My approach to apply OCP for this was to create an EventHandler class that acts as the Publisher in the Observer pattern:

1
2
3
4
5
6
7
8
9
10
11
12
13
14
15
16
17
export class EventHandler {
  subscribers: GameEventListener[] = [];

  subscribe(subscriber: GameEventListener): void {
      // add to subscribers
  }

  unsubscribe(subscriber: GameEventListener): void {
      // remove from subscribers
  }

  notify(...args) {
      this.subscribers.forEach(subscriber => {
          subscriber.execute(...args);
      });
  }
}

Observers to this publisher are of type GameEventListener - this is the abstract class that allows for endless extensibility in event listeners. Every listener that wants to implement some behaviour that reacts to an event must extend GameEventListener:

1
2
3
4
5
6
7
8
9
10
11
export abstract class GameEventListener {
  eventHandlers: Handler[];

  execute(...args): void {
    this.eventHandlers.forEach((eventHandler) => {
      if (event === eventHandler.event) {
        eventHandler.handler(...args);
      }
    });
  }
}

The base GameEventListener implements an execute function that loops through the event listener’s handlers, Handler is a class with two properties:

1
2
3
4
class Handler {
    event: string;
    handler: Function;
}

When any event is received by socket.io, it is sent to the event handler’s execute function:

1
2
3
4
5
6
7
8
io.on("connection", (socket: Socket) => {
  socket.emit('matchmaking');

  /* Send events to an event hanlder */
  socket.onAny((eventType, args) => {
    this.eventHandler.notify(user, gameRoom, eventType, args);
  });
});

The .onAny function allows me to send all events through to the event handler, and eventType is the string for that event - so will be able to match on a Handler.event string!

Implementations of the GameEventListener abstract class are where things start to take a turn into the Strategy pattern - each child event listener defines its own “strategy” of how to deal with an event, depending on what the event is. Taking the event listeners from the first example, this means you could have a DetailsEventListener class, a EventEventListener and a DisconnectEventListener - these would all define their own behaviour for each event - AKA their strategy. So I end up with a nice mix of patterns that adheres to OCP and helps my use case.

Back to the GameEventListener.execute() function - it loops through every implementation’s event handlers and tries to find a matching event. If it finds one, the function for that handler is executed. This means that if I ever want to add new functionality to my event listeners all I need to do is write a new class. It will implement GameEventListener, write a handler function for an event, and then subscribe that handler to the EventHandler class. There is no need to modify any existing code for new functionality, just create new code - OCP!

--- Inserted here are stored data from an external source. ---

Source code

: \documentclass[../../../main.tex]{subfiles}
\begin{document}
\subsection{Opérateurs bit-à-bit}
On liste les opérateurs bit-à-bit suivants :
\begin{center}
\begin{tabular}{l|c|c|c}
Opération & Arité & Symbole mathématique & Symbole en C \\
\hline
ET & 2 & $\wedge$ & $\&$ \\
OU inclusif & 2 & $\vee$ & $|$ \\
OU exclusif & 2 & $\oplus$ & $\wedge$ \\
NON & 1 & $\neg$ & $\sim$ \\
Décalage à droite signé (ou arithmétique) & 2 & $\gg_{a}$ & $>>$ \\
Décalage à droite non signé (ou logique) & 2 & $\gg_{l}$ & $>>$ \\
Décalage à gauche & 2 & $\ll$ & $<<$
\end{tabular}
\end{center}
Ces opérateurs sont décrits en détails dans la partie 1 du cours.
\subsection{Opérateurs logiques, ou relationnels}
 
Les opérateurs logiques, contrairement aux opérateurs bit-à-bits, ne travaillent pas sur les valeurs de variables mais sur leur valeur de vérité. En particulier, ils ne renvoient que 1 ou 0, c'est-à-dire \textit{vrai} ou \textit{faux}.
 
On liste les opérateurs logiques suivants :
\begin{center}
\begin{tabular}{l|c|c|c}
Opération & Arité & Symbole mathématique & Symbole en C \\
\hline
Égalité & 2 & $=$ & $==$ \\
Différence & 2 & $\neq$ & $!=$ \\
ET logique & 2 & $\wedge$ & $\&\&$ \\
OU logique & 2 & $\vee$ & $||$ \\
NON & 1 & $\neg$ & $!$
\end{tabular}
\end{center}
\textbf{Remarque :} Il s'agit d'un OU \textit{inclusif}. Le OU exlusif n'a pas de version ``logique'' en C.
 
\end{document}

A simple example of an implementation of a GameEventListener, AKA a strategy:

1
2
3
4
5
6
7
8
9
10
11
12
export class DisconnectListener extends GameEventListener {
    eventHandlers: Handler[] = [
        {
            event: "disconnect",
            handler: this.disconnectHandler
        }
    ];
    
    disconnectHandler(...args) {
        console.log(`${user.name} has disconnected`);
    }
}

This is a strategy I have in my server, with some details abstracted. The DisconnectListener extends GameEventListener meaning it keeps that execute function - it then registers the event it listens to by adding a Handler to its eventHandlers array. It then subscribes to the EventHandler (my publisher) back in the main file:

1
this.eventHandler.subscribe(new DisconnectListener());

Now, whenever the server receives a disconnect event, the event handler pushes that event to its subscribers, who decide if they want to handle it or not. The DisconnectListener strategy has some defined behaviour for that event, so its function is executed and it handles the event.

This means that any new functionality can be added simply by creating new classes, without worrying about modifying existing code.